Союз еврейских полисменов — страница 58 из 77

— Ты должен понимать, под каким давлением мы находились, — говорит Герц. — В те времена.

— О, я-то понимаю, — говорит Берко. — Уж поверь. Балансировали. На тонкой проволоке.

— Те евреи, те фанатики, проникшие на спорные территории, ставили под угрозу статус всего округа. Подтверждая страхи американцев о том, что произойдет, если они дадут нам Постоянный статус.

— Ага, ага, — говорит Берко. — Конечно, хорошо. А как же мама? Мама тоже представляла опасность для округа?

И тогда дядя Герц что-то произносит, или, скорее, это ветер из его легких проходит через врата зубов, немного напоминая человеческую речь. Он смотрит на свои колени и снова издает этот звук, и Ландсман понимает, что он просит прощения. Говоря на языке, которому его никогда не учили.

— А знаешь, мне кажется, я всегда это знал, — говорит Берко, вставая. Он срывает шляпу и пальто с крюка. — Потому что я никогда не любил тебя. С первой минуты, слышишь, ты, ублюдок! Пошли, Мейер.

Ландсман следует за напарником к выходу. В дверях ему приходится отступить, чтобы впустить вернувшегося Берко. Берко отбрасывает шляпу и пальто. Он бьет себя по голове дважды и обеими руками сразу. Потом он раздавливает невидимую сферу между ладонями, приблизительно размером с отцовский череп.

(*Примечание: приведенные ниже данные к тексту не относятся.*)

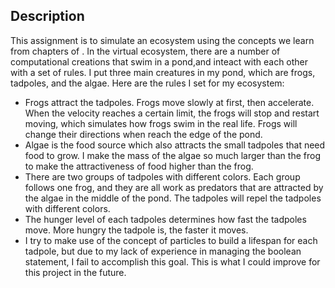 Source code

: ## Description
This assignment is to simulate an ecosystem using the concepts we learn from chapters of <The Nature of Code>. In the virtual ecosystem, there are a number of computational creations that swim in a pond,and inteact with each other with a set of rules. 
I put three main creatures in my pond, which are frogs, tadpoles, and the algae. Here are the rules I set for my ecosystem:
  - Frogs attract the tadpoles. Frogs move slowly at first, then accelerate. When the velocity reaches a certain limit, the frogs will stop and restart moving, which simulates how frogs swim in the real life. Frogs will change their directions when reach the edge of the pond. 
  - Algae is the food source which also attracts the small tadpoles that need food to grow. I make the mass of the algae so much larger than the frog to make the attractiveness of food higher than the frog. 
  - There are two groups of tadpoles with different colors. Each group follows one frog, and they are all work as predators that are attracted by the algae in the middle of the pond. The tadpoles will repel the tadpoles with different colors. 
  - The hunger level of each tadpoles determines how fast the tadpoles move. More hungry the tadpole is, the faster it moves.
  - I try to make use of the concept of particles to build a lifespan for each tadpole, but due to my lack of experience in managing the boolean statement, I fail to accomplish this goal. This is what I could improve for this project in the future. 
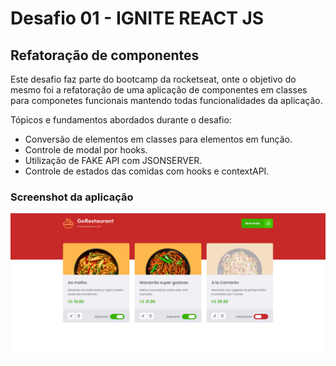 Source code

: # Desafio 01 - IGNITE REACT JS

## Refatoração de componentes 

Este desafio faz parte do bootcamp da rocketseat, onte o objetivo do mesmo foi a refatoração de uma aplicação de componentes em classes para componetes funcionais mantendo todas funcionalidades da aplicação.

Tópicos e fundamentos abordados durante o desafio:

- Conversão de elementos em classes para elementos em função.
- Controle de modal por hooks.
- Utilização de FAKE API com JSONSERVER.
- Controle de estados das comidas com hooks e contextAPI.

### Screenshot da aplicação

![](/screenshot.PNG)

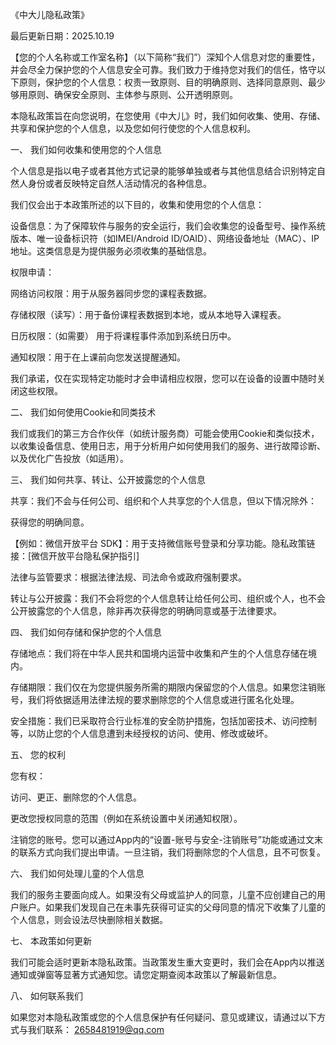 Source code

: 《中大儿隐私政策》

最后更新日期：2025.10.19

【您的个人名称或工作室名称】（以下简称“我们”）深知个人信息对您的重要性，并会尽全力保护您的个人信息安全可靠。我们致力于维持您对我们的信任，恪守以下原则，保护您的个人信息：权责一致原则、目的明确原则、选择同意原则、最少够用原则、确保安全原则、主体参与原则、公开透明原则。

本隐私政策旨在向您说明，在您使用《中大儿》时，我们如何收集、使用、存储、共享和保护您的个人信息，以及您如何行使您的个人信息权利。

一、 我们如何收集和使用您的个人信息

个人信息是指以电子或者其他方式记录的能够单独或者与其他信息结合识别特定自然人身份或者反映特定自然人活动情况的各种信息。

我们仅会出于本政策所述的以下目的，收集和使用您的个人信息：

设备信息：为了保障软件与服务的安全运行，我们会收集您的设备型号、操作系统版本、唯一设备标识符（如IMEI/Android ID/OAID）、网络设备地址（MAC）、IP地址。这类信息是为提供服务必须收集的基础信息。

权限申请：

网络访问权限：用于从服务器同步您的课程表数据。

存储权限（读写）：用于备份课程表数据到本地，或从本地导入课程表。

日历权限：（如需要） 用于将课程事件添加到系统日历中。

通知权限：用于在上课前向您发送提醒通知。

我们承诺，仅在实现特定功能时才会申请相应权限，您可以在设备的设置中随时关闭这些权限。

二、 我们如何使用Cookie和同类技术

我们或我们的第三方合作伙伴（如统计服务商）可能会使用Cookie和类似技术，以收集设备信息、使用日志，用于分析用户如何使用我们的服务、进行故障诊断、以及优化广告投放（如适用）。

三、 我们如何共享、转让、公开披露您的个人信息

共享：我们不会与任何公司、组织和个人共享您的个人信息，但以下情况除外：

获得您的明确同意。

【例如：微信开放平台 SDK】：用于支持微信账号登录和分享功能。隐私政策链接：[微信开放平台隐私保护指引]

法律与监管要求：根据法律法规、司法命令或政府强制要求。

转让与公开披露：我们不会将您的个人信息转让给任何公司、组织或个人，也不会公开披露您的个人信息，除非再次获得您的明确同意或基于法律要求。

四、 我们如何存储和保护您的个人信息

存储地点：我们将在中华人民共和国境内运营中收集和产生的个人信息存储在境内。

存储期限：我们仅在为您提供服务所需的期限内保留您的个人信息。如果您注销账号，我们将依据适用法律法规的要求删除您的个人信息或进行匿名化处理。

安全措施：我们已采取符合行业标准的安全防护措施，包括加密技术、访问控制等，以防止您的个人信息遭到未经授权的访问、使用、修改或破坏。

五、 您的权利

您有权：

访问、更正、删除您的个人信息。

更改您授权同意的范围（例如在系统设置中关闭通知权限）。

注销您的账号。您可以通过App内的“设置-账号与安全-注销账号”功能或通过文末的联系方式向我们提出申请。一旦注销，我们将删除您的个人信息，且不可恢复。

六、 我们如何处理儿童的个人信息

我们的服务主要面向成人。如果没有父母或监护人的同意，儿童不应创建自己的用户账户。如果我们发现自己在未事先获得可证实的父母同意的情况下收集了儿童的个人信息，则会设法尽快删除相关数据。

七、 本政策如何更新

我们可能会适时更新本隐私政策。当政策发生重大变更时，我们会在App内以推送通知或弹窗等显著方式通知您。请您定期查阅本政策以了解最新信息。

八、 如何联系我们

如果您对本隐私政策或您的个人信息保护有任何疑问、意见或建议，请通过以下方式与我们联系：
2658481919@qq.com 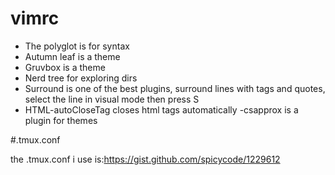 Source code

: # vimrc
- The polyglot is for syntax
- Autumn leaf is a theme
- Gruvbox is a theme
- Nerd tree for exploring dirs
- Surround is one of the best plugins, surround lines with tags and quotes, select the line in visual mode
then press S<what u want to surround it with>
- HTML-autoCloseTag closes html tags automatically
-csapprox is a plugin for themes
 
 
 #.tmux.conf

the .tmux.conf i use is:https://gist.github.com/spicycode/1229612
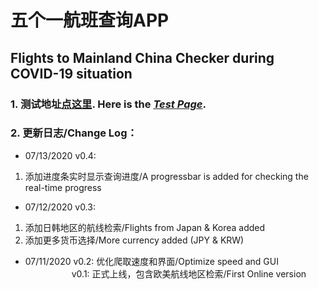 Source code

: # 五个一航班查询APP
## Flights to Mainland China Checker during COVID-19 situation

### 1. 测试地址[点这里](http://app.vincentc.us). Here is the *[Test Page](http://app.vincentc.us)*.
### 2. 更新日志/Change Log：
* 07/13/2020 v0.4: 
1. 添加进度条实时显示查询进度/A progressbar is added for checking the real-time progress

* 07/12/2020 v0.3: 
1. 添加日韩地区的航线检索/Flights from Japan & Korea added
2. 添加更多货币选择/More currency added (JPY & KRW)

* 07/11/2020 v0.2: 优化爬取速度和界面/Optimize speed and GUI  
&emsp;&emsp;&emsp;&emsp;&emsp; v0.1: 正式上线，包含欧美航线地区检索/First Online version
      
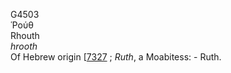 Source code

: <body>
  <p>G4503<br>  Ῥούθ  <br> Rhouth  <br><i>hrooth </i><br>Of Hebrew origin [<a href="h7327.htm">7327</a> ; <i>Ruth</i>, a Moabitess: - Ruth.<br></p>
 </body> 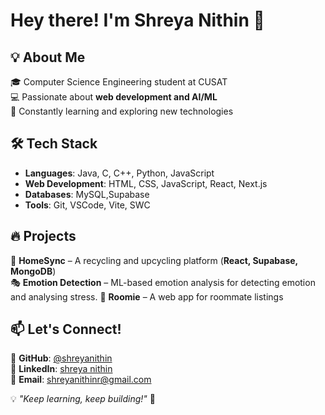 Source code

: # Hey there! I'm Shreya Nithin 👋  

## 💡 About Me  
🎓 Computer Science Engineering student at CUSAT  
💻 Passionate about **web development and AI/ML**  
🚀 Constantly learning and exploring new technologies  

## 🛠 Tech Stack  
- **Languages**: Java, C, C++, Python, JavaScript  
- **Web Development**: HTML, CSS, JavaScript, React, Next.js  
- **Databases**: MySQL,Supabase  
- **Tools**: Git, VSCode, Vite, SWC  

## 🔥 Projects  
🌱 **HomeSync** – A recycling and upcycling platform (**React, Supabase, MongoDB**)  
🎭 **Emotion Detection** – ML-based emotion analysis for detecting emotion and analysing stress.
🏡 **Roomie** – A web app for roommate listings  

## 📫 Let's Connect!  
🔗 **GitHub**: [@shreyanithin](https://github.com/shreyanithin)  
🔗 **LinkedIn**: [shreya nithin](https://www.linkedin.com/in/shreya-nithin-874872277?utm_source=share&utm_campaign=share_via&utm_content=profile&utm_medium=android_app )  
📩 **Email**: [shreyanithinr@gmail.com](#)  

💡 *"Keep learning, keep building!"* 🚀
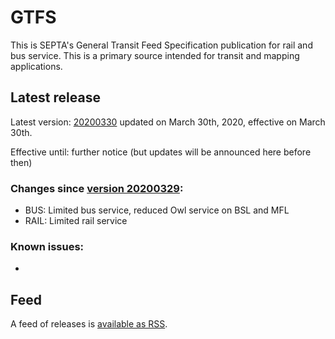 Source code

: # GTFS

This is SEPTA's General Transit Feed Specification publication for rail and bus service. This is a primary source intended for transit and mapping applications.

## Latest release

Latest version: [20200330](https://github.com/septadev/GTFS/releases/tag/v202003301) updated on March 30th, 2020, effective on March 30th.

Effective until: further notice (but updates will be announced here before then)

### Changes since [version 20200329](https://github.com/septadev/GTFS/releases/tag/v202003291): 
 
*  BUS:  Limited bus service, reduced Owl service on BSL and MFL
*  RAIL: Limited rail service

### Known issues:

* 

## Feed

A feed of releases is [available as RSS](https://github.com/septadev/GTFS/releases.atom).

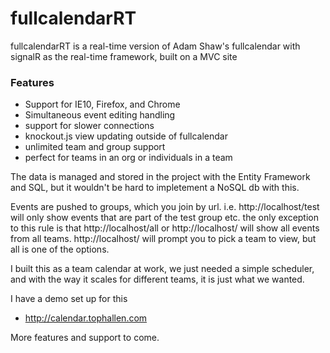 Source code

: fullcalendarRT
==============

fullcalendarRT is a real-time version of Adam Shaw's fullcalendar
with signalR as the real-time framework, built on a MVC site

### Features

- Support for IE10, Firefox, and Chrome
- Simultaneous event editing handling
- support for slower connections
- knockout.js view updating outside of fullcalendar
- unlimited team and group support
- perfect for teams in an org or individuals in a team

The data is managed and stored in the project with the Entity Framework
and SQL, but it wouldn't be hard to impletement a NoSQL db with this.

Events are pushed to groups, which you join by url.
i.e. http://localhost/test will only show events that are part of the test group etc.
the only exception to this rule is that http://localhost/all or http://localhost/ will
show all events from all teams. http://localhost/ will prompt you to pick a team to view, 
but all is one of the options.
	
I built this as a team calendar at work, we just needed a simple scheduler, and with the way it scales
for different teams, it is just what we wanted.

I have a demo set up for this
- http://calendar.tophallen.com

[cal]: http://calendar.tophallen.com

More features and support to come.
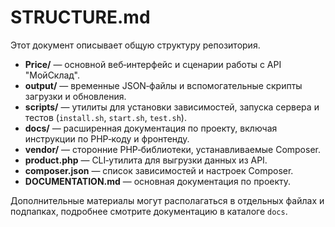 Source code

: # STRUCTURE.md

Этот документ описывает общую структуру репозитория.

- **Price/** — основной веб‑интерфейс и сценарии работы с API "МойСклад".
- **output/** — временные JSON‑файлы и вспомогательные скрипты загрузки и обновления.
- **scripts/** — утилиты для установки зависимостей, запуска сервера и тестов (`install.sh`, `start.sh`, `test.sh`).
- **docs/** — расширенная документация по проекту, включая инструкции по PHP‑коду и фронтенду.
- **vendor/** — сторонние PHP‑библиотеки, устанавливаемые Composer.
- **product.php** — CLI‑утилита для выгрузки данных из API.
- **composer.json** — список зависимостей и настроек Composer.
- **DOCUMENTATION.md** — основная документация по проекту.

Дополнительные материалы могут располагаться в отдельных файлах и подпапках, подробнее смотрите документацию в каталоге `docs`.
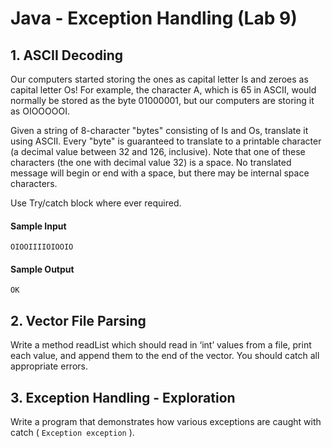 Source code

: # Java - Exception Handling (Lab 9)

## 1. ASCII Decoding

Our computers started storing the ones as capital letter Is and  zeroes as capital letter Os! For example, the character A, which is 65 in ASCII, would normally be stored as the byte 01000001, but our computers are storing it as OIOOOOOI.

Given a string of 8-character "bytes" consisting of Is and Os, translate it using ASCII. Every "byte" is guaranteed to translate to a printable character (a decimal value between 32 and 126, inclusive). Note that one of these characters (the one with decimal value 32) is a space. No translated message will begin or end with a space, but there may be internal space characters.

Use Try/catch block where ever required.

#### Sample Input
`OIOOIIIIOIOOIO`

#### Sample Output
`OK`



## 2. Vector File Parsing

Write a method readList which should read in ‘int’ values from a file, print each value, and append them to the end of the vector. You should catch all appropriate errors.



## 3. Exception Handling - Exploration

Write a program that demonstrates how various exceptions are caught with catch ( `Exception exception` ).
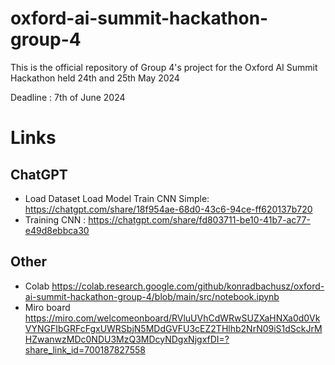 # oxford-ai-summit-hackathon-group-4
This is the official repository of Group 4's project for the Oxford AI Summit Hackathon held 24th and 25th May 2024

Deadline : 7th of June 2024

# Links
## ChatGPT
- Load Dataset Load Model Train CNN Simple: https://chatgpt.com/share/18f954ae-68d0-43c6-94ce-ff620137b720
- Training CNN : https://chatgpt.com/share/fd803711-be10-41b7-ac77-e49d8ebbca30 

## Other
- Colab https://colab.research.google.com/github/konradbachusz/oxford-ai-summit-hackathon-group-4/blob/main/src/notebook.ipynb
- Miro board https://miro.com/welcomeonboard/RVluUVhCdWRwSUZXaHNXa0d0VkVYNGFIbGRFcFgxUWRSbjN5MDdGVFU3cEZ2THlhb2NrN09iS1dSckJrMHZwanwzMDc0NDU3MzQ3MDcyNDgxNjgxfDI=?share_link_id=700187827558
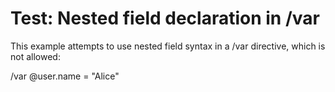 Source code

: # Test: Nested field declaration in /var

This example attempts to use nested field syntax in a /var directive, which is not allowed:

/var @user.name = "Alice" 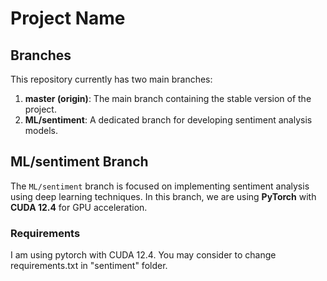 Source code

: # Project Name

## Branches

This repository currently has two main branches:

1. **master (origin)**: The main branch containing the stable version of the project.
2. **ML/sentiment**: A dedicated branch for developing sentiment analysis models.

## ML/sentiment Branch

The `ML/sentiment` branch is focused on implementing sentiment analysis using deep learning techniques. In this branch, we are using **PyTorch** with **CUDA 12.4** for GPU acceleration.

### Requirements

I am using pytorch with CUDA 12.4. You may consider to change requirements.txt in "sentiment" folder.
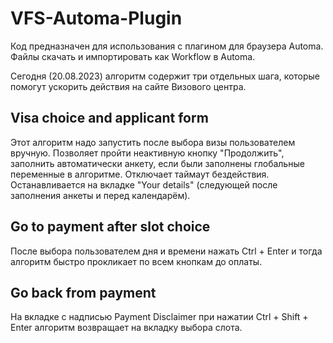 # VFS-Automa-Plugin

Код предназначен для использования с плагином для браузера Automa. Файлы скачать и импортировать как Workflow в Automa.

Сегодня (20.08.2023) алгоритм содержит три отдельных шага, которые помогут ускорить действия на сайте Визового центра.

## Visa choice and applicant form

Этот алгоритм надо запустить после выбора визы пользователем вручную. Позволяет пройти неактивную кнопку "Продолжить", заполнить автоматически анкету, если были заполнены глобальные переменные в алгоритме. Отключает таймаут бездействия. Останавливается на вкладке "Your details" (следующей после заполнения анкеты и перед календарём).

## Go to payment after slot choice

После выбора пользователем дня и времени нажать Ctrl + Enter и тогда алгоритм быстро прокликает по всем кнопкам до оплаты.

## Go back from payment

На вкладке с надписью Payment Disclaimer при нажатии Ctrl + Shift + Enter алгоритм возвращает на вкладку выбора слота.
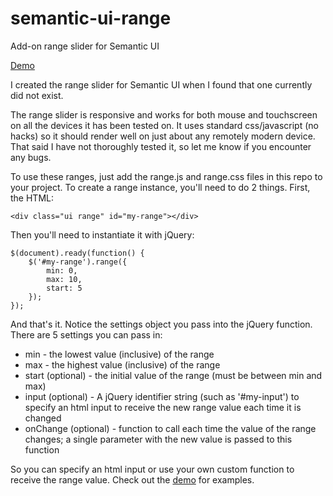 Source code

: # semantic-ui-range
Add-on range slider for Semantic UI

[Demo](http://codepen.io/tyleryasaka/pen/KVqPbo)

I created the range slider for Semantic UI when I found that one currently did not exist.

The range slider is responsive and works for both mouse and touchscreen on all the devices it has been tested on. It uses standard css/javascript (no hacks) so it should render well on just about any remotely modern device. That said I have not thoroughly tested it, so let me know if you encounter any bugs.

To use these ranges, just add the range.js and range.css files in this repo to your project. To create a range instance, you'll need to do 2 things. First, the HTML:

	<div class="ui range" id="my-range"></div>

Then you'll need to instantiate it with jQuery:

	$(document).ready(function() {
		$('#my-range').range({
			min: 0,
			max: 10,
			start: 5
		});
	});

And that's it. Notice the settings object you pass into the jQuery function. There are 5 settings you can pass in:
* min - the lowest value (inclusive) of the range
* max - the highest value (inclusive) of the range
* start (optional) - the initial value of the range (must be between min and max)
* input (optional) - A jQuery identifier string (such as '#my-input') to specify an html input to receive the new range value each time it is changed
* onChange (optional) - function to call each time the value of the range changes; a single parameter with the new value is passed to this function

So you can specify an html input or use your own custom function to receive the range value. Check out the [demo](http://codepen.io/tyleryasaka/pen/KVqPbo) for examples.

— Я старался всю мою жизнь, — говорит он наконец. — Серьезно, твою мать, посмотри на меня!

Он сдергивает кипу с макушки и держит ее в руках, созерцая ее с ужасом, словно содранный скальп. Он швыряет кипу в старика. Кипа попадает Герцу в нос и падает на кучу салфеток, на поломанную сигару, на подливку жаркого из лосятины.

— Взгляни на это дерьмо!

Он хватает отворот рубашки и распахивает ее, отрывая пуговицы. Демонстрирует окаймленный бахромой талес, как самый непрочный в мире бронежилет, его святой белый кевлар, украшенный полосками цвета синих тварей морских.

— Ненавижу эту хренову одежку.

Он снимает талес через голову и отбрасывает в сторону, оставаясь в одной белой хлопковой майке.

— Каждый б-жий день я встаю утром и натягиваю это дерьмо, прикидываясь тем, кем не являюсь. Тем, кем я никогда не буду. Ради тебя.

— Я не заставлял тебя ничего соблюдать, — говорит старик, не поднимая головы. — Вообще не…

— Дело совсем не в религии, — говорит Берко. — Дело в отцах, будь ты проклят.

Конечно, оно определяется по матери, это самое еврейство. О чем Берко хорошо осведомлен. Он знает это с того дня, когда появился в Ситке. Он видит это всякий раз, когда смотрит в зеркало.

— Ерунда все это, — бормочет старик, обращаясь больше к себе самому. — Религия рабов. Добровольные вериги. Орудие неволи! Я никогда в жизни не носил эту хрень.

— Никогда? — спрашивает Берко.

Он застает Ландсмана врасплох, рванув от двери хижины к обеденному столу. Прежде чем Ландсман понимает, что происходит, Берко натягивает ритуальное нательное белье на голову старика. Он обматывает ему голову одной рукой, а другой обвивает бахрому с узелками еще и еще, очерчивая тонкими нитями шерсти контуры лица старика. Словно пакует статую для отправки. Старик сучит ногами, хватается руками за воздух.

— Никогда не носил, а? — говорит Берко. — Ты никогда, мать твою, не носил такой? Примерь мой! Примерь мой, ты, хрен собачий!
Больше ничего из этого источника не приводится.